Регент прокашлялся. Выражение лица его нельзя было назвать счастливым.
— Вы выслушали господина Ла, и какой бы точки зрения на его предложения по тому, как нам выйти из кризиса, вы не придерживались, я думаю, необходимо поблагодарить господина Ла за ясность, с которой он выразил свои мысли. Перед тем как Совет примет решение, я был бы рад выслушать мнения тех, кого мы пригласили, — представителей торгового и финансового мира. Пожалуйста, господа.
Торговец по имени Ленорман и еще один, выступавший за ним, поддержали идею основания банка. Третий, настроенный менее решительно, предположил, что это полезно, но не в настоящее время.
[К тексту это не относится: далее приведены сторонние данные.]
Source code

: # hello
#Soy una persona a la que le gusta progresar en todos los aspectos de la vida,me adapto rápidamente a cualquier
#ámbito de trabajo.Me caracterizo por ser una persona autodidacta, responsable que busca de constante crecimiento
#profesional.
Наконец богатый посредник Самуэль Бернар, возможно, раздосадованный тем, что он не выступил первым, как ему было положено по рангу, а также, чтобы осадить тех, кто выскочил раньше него, бескомпромиссно отверг предложения мистера Лоу. Используя те же аргументы, что и канцлер, он заклеймил их опасной выдумкой, а поскольку все преклонялись перед его практической сметкой, то выступавшие за ним его поддержали.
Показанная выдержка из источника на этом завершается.